One in every 10 deaths in the U.S. can now be attributed to medical error, with only heart disease and cancer taking more lives.1 The estimated cost of these errors is a staggering $1 trillion, not including monies paid out in wrongful death lawsuits which, in 2017 alone, totaled more than $3.8 billion.2,3 This in and of itself is evidence for the need to improve recruiting, credentialing, privileging, and retaining practices throughout the healthcare ecosystem.
While there are no federal laws covering care outside of Medicaid and Medicare, most hospitals have some form of standardized credentialing and privileging process as part of their Governance, Risk, and Compliance (GRC) strategy. 4 Hospitals focused on providing the highest quality patient care should include CMS Conditions of Participation (CoPs), which provides guidelines for individual provider credentials and governance.
Implementing an effective credentialing and privileging strategy
The foundation for an effective program should be connectivity of all workflows relevant to risk, including credentialing, peer review, patient experience, and adverse event management. This integrated model allows for process automation and data standardization, which enables proactive identification of unqualified providers before an adverse event occurs. The benefits of this type of enterprise-wide model are many.
- Mergers and acquisitions. Bringing together disparate systems is difficult as each hospital has its own credentialing workflows and silos of data. With the right technology, hospitals are able to reduce duplication of effort, improve transparency, and implement best practices and a unified risk management strategy – all essential elements for protecting patient health, the hospital’s reputation, and its bottom line.

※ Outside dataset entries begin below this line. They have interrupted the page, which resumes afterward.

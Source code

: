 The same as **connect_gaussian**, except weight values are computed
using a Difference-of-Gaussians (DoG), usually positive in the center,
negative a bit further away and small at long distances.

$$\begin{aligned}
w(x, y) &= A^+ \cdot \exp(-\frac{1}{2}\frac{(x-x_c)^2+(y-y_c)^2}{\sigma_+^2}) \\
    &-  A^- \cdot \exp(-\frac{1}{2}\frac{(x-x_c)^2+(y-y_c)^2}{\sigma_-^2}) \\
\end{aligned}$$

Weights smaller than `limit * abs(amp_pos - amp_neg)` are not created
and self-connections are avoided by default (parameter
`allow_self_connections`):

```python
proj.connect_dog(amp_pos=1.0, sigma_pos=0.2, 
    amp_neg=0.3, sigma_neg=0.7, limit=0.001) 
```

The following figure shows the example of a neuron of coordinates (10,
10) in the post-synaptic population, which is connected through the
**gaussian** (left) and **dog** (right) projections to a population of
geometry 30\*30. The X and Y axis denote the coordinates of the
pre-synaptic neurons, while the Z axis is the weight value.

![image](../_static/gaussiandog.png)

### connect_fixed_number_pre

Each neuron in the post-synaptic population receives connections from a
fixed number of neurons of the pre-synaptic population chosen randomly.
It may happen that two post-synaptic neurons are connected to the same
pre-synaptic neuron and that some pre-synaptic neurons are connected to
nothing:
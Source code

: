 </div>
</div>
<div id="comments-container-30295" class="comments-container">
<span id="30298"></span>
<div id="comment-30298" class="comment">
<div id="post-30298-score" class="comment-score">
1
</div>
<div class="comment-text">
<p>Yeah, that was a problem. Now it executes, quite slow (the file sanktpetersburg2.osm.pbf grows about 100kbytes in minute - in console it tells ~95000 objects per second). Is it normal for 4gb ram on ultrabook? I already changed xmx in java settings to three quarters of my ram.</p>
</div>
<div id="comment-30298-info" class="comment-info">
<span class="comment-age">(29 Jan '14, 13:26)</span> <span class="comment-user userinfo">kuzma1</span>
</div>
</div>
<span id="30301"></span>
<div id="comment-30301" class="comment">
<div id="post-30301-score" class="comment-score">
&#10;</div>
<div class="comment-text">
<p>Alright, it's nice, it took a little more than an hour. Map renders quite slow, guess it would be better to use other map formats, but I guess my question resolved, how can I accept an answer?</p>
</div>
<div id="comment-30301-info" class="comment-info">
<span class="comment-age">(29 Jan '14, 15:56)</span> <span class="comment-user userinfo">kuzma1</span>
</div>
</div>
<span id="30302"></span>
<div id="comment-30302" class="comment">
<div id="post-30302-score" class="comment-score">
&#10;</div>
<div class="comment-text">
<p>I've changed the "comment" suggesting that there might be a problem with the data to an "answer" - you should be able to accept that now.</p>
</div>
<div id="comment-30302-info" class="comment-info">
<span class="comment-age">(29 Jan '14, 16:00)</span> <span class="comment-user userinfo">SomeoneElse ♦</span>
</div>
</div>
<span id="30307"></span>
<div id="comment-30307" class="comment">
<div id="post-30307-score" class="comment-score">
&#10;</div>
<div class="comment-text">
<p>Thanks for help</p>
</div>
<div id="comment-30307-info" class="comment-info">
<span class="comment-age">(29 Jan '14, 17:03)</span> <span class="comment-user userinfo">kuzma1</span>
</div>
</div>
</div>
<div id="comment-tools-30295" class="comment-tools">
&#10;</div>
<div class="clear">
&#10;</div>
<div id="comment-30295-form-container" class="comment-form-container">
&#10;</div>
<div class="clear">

- Data connectivity. Seventy percent of hospitals have a credentialing and privileging system, most in the form of an access database, which lacks the sophistication needed to allow enterprise-wide connectivity. Through technology, hospitals are able to optimize workflow efficiencies and reduce labor-intensive, error-prone manual processes that leave gaps in provider data and inhibit identification of “red flags.”
- Process automation. For many hospitals, the job of credentialing and privileging is split between the medical management office and payer enrollment team, and fall in queue with their other responsibilities like physician recruitment and relationship management and OPPE. Leveraging technology enables automation of credentialing workflows, easier access to validated provider information, and quicker identification of problematic providers. Automation can reduce the credentialing process from 120 days to less than 40 and onboard new providers faster.
- Hospital reputation. Today’s patients do their research before choosing a provider or hospital. Even a few negative reviews can impact a hospital’s bottom line and rebuilding patient trust can take years. A hospital’s reputation is also important to providers, the best of whom want to be affiliated with a hospital with a reputation for care excellence. High-quality providers deliver a greater level of care and a better patient experience, both essential to a hospital’s Stars ratings and reputation.
- strong>Physician satisfaction and burnout. Increasing administrative duties are taking a toll on medical practitioners. The 2017 Medscape Lifestyle Report surveyed 14,000 physicians from 30 specialties and found more than 50% reported feeling burned out. Emergency medicine reported the highest rate of nearly 60%. Some of the top reasons for burnout reported were the number of bureaucratic tasks, putting in too many hours, and the increased use of EHRs.5 Leveraging technology to automate the credentialing process reduces stress, paperwork and administrative tasks. It also gives providers more control over their own data and frees them to do what they do best: care for their patients. When hospitals demonstrate their concern for the well-being and satisfaction of its providers, the best providers are more likely to stay.
Verge Health streamlines and expedites the credentialing process by providing services and software to centrally manage practitioner data and primary source verification for evaluation and privileging. A key benefit of the company’s credentialing module is its connectivity with other modules within the Converge platform, including peer review, patient relations and adverse events management. Hospitals using Verge Health have a more expansive and detailed view of risk across the enterprise and see a greater impact on patient safety.
Verge Health was ranked highest for Primary-Source Verification & Privileging Management in the recent KLAS report, Credentialing: Options Abound.6 One satisfied client commented: “We are using Verge Health’s credentialing package to log on to the portal and review credentials. They do all of the verifications. It has been fantastic. We changed to Verge Health Credentialing from another credentialing vendor that was giving us a lot of problems, so it was an easy transition. Verge Health’s service, detail, and response time have all been terrific.”
The journey to high reliability
Patients put their lives in the hands of medical practitioners and hospitals every day. When that trust is not met, the result can be life-changing devastation to patients and their families, and increased financial exposure to hospitals. It also can damage a hospital’s reputation among both patients and providers, which can take years to reverse.
A GRC strategy that connects all risk-related workflows throughout the enterprise improves outcomes, enhances patient and physician satisfaction, and protects revenue. Partnering with a third-party vendor can maximize efficiencies, reduce costs, and help fuel and expedite the journey to high reliability.